■ **TASK DIRECTIONS**
In your reply, restate all of the records below word for word.

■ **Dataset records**
----

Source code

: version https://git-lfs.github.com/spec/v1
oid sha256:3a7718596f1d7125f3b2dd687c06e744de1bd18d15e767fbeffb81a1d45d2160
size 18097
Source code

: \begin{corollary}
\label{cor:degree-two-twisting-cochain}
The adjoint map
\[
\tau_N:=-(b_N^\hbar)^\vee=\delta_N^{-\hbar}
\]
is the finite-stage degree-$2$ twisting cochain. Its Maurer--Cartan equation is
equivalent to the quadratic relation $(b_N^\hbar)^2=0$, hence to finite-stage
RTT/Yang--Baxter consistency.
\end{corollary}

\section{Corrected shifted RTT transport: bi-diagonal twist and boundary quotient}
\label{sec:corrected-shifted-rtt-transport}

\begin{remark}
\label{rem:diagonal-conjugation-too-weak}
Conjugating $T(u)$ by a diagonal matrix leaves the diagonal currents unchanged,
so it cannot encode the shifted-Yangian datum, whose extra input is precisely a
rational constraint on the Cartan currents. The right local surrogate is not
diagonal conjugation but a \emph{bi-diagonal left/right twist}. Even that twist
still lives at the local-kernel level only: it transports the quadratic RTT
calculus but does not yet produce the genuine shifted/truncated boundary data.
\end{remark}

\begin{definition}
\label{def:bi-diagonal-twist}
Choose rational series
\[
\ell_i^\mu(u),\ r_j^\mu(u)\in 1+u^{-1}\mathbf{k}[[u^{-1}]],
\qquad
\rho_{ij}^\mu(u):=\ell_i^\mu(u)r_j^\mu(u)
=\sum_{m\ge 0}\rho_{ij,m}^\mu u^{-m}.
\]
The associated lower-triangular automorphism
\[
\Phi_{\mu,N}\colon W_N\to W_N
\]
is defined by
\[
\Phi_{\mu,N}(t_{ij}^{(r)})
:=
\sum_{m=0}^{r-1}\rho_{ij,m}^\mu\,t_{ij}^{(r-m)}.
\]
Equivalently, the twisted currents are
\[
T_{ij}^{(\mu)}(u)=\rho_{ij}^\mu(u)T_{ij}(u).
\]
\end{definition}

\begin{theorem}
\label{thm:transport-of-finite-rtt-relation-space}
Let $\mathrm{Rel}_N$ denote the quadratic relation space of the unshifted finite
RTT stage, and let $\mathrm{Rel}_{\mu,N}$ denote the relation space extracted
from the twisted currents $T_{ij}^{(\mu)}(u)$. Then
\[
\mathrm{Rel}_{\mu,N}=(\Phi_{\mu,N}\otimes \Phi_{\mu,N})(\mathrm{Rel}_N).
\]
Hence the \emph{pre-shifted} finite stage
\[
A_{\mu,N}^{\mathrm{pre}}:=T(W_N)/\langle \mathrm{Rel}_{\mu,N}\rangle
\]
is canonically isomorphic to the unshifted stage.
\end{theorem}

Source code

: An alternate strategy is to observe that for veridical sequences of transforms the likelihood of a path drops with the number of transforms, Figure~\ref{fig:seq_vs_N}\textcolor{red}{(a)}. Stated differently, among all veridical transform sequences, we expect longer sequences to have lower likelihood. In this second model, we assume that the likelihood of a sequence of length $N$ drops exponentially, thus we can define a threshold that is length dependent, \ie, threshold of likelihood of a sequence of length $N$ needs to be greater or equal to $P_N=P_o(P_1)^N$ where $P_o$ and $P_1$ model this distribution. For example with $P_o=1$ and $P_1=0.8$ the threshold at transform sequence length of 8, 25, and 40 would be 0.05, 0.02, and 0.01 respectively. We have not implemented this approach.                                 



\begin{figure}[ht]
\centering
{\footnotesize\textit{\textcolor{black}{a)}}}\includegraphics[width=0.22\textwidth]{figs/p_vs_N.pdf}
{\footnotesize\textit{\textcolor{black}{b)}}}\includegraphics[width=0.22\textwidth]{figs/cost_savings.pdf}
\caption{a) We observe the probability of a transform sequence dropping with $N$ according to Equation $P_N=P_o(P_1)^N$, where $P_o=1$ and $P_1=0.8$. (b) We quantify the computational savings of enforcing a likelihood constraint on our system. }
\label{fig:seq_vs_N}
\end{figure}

----

■ **EXERCISE RESPONSE**
Source code

: version https://git-lfs.github.com/spec/v1
oid sha256:3a7718596f1d7125f3b2dd687c06e744de1bd18d15e767fbeffb81a1d45d2160
size 18097
Source code

: \begin{corollary}
\label{cor:degree-two-twisting-cochain}
The adjoint map
\[
\tau_N:=-(b_N^\hbar)^\vee=\delta_N^{-\hbar}
\]
is the finite-stage degree-$2$ twisting cochain. Its Maurer--Cartan equation is
equivalent to the quadratic relation $(b_N^\hbar)^2=0$, hence to finite-stage
RTT/Yang--Baxter consistency.
\end{corollary}

\section{Corrected shifted RTT transport: bi-diagonal twist and boundary quotient}
\label{sec:corrected-shifted-rtt-transport}

\begin{remark}
\label{rem:diagonal-conjugation-too-weak}
Conjugating $T(u)$ by a diagonal matrix leaves the diagonal currents unchanged,
so it cannot encode the shifted-Yangian datum, whose extra input is precisely a
rational constraint on the Cartan currents. The right local surrogate is not
diagonal conjugation but a \emph{bi-diagonal left/right twist}. Even that twist
still lives at the local-kernel level only: it transports the quadratic RTT
calculus but does not yet produce the genuine shifted/truncated boundary data.
\end{remark}

\begin{definition}
\label{def:bi-diagonal-twist}
Choose rational series
\[
\ell_i^\mu(u),\ r_j^\mu(u)\in 1+u^{-1}\mathbf{k}[[u^{-1}]],
\qquad
\rho_{ij}^\mu(u):=\ell_i^\mu(u)r_j^\mu(u)
=\sum_{m\ge 0}\rho_{ij,m}^\mu u^{-m}.
\]
The associated lower-triangular automorphism
\[
\Phi_{\mu,N}\colon W_N\to W_N
\]
is defined by
\[
\Phi_{\mu,N}(t_{ij}^{(r)})
:=
\sum_{m=0}^{r-1}\rho_{ij,m}^\mu\,t_{ij}^{(r-m)}.
\]
Equivalently, the twisted currents are
\[
T_{ij}^{(\mu)}(u)=\rho_{ij}^\mu(u)T_{ij}(u).
\]
\end{definition}

\begin{theorem}
\label{thm:transport-of-finite-rtt-relation-space}
Let $\mathrm{Rel}_N$ denote the quadratic relation space of the unshifted finite
RTT stage, and let $\mathrm{Rel}_{\mu,N}$ denote the relation space extracted
from the twisted currents $T_{ij}^{(\mu)}(u)$. Then
\[
\mathrm{Rel}_{\mu,N}=(\Phi_{\mu,N}\otimes \Phi_{\mu,N})(\mathrm{Rel}_N).
\]
Hence the \emph{pre-shifted} finite stage
\[
A_{\mu,N}^{\mathrm{pre}}:=T(W_N)/\langle \mathrm{Rel}_{\mu,N}\rangle
\]
is canonically isomorphic to the unshifted stage.
\end{theorem}

Source code

: An alternate strategy is to observe that for veridical sequences of transforms the likelihood of a path drops with the number of transforms, Figure~\ref{fig:seq_vs_N}\textcolor{red}{(a)}. Stated differently, among all veridical transform sequences, we expect longer sequences to have lower likelihood. In this second model, we assume that the likelihood of a sequence of length $N$ drops exponentially, thus we can define a threshold that is length dependent, \ie, threshold of likelihood of a sequence of length $N$ needs to be greater or equal to $P_N=P_o(P_1)^N$ where $P_o$ and $P_1$ model this distribution. For example with $P_o=1$ and $P_1=0.8$ the threshold at transform sequence length of 8, 25, and 40 would be 0.05, 0.02, and 0.01 respectively. We have not implemented this approach.                                 



\begin{figure}[ht]
\centering
{\footnotesize\textit{\textcolor{black}{a)}}}\includegraphics[width=0.22\textwidth]{figs/p_vs_N.pdf}
{\footnotesize\textit{\textcolor{black}{b)}}}\includegraphics[width=0.22\textwidth]{figs/cost_savings.pdf}
\caption{a) We observe the probability of a transform sequence dropping with $N$ according to Equation $P_N=P_o(P_1)^N$, where $P_o=1$ and $P_1=0.8$. (b) We quantify the computational savings of enforcing a likelihood constraint on our system. }
\label{fig:seq_vs_N}
\end{figure}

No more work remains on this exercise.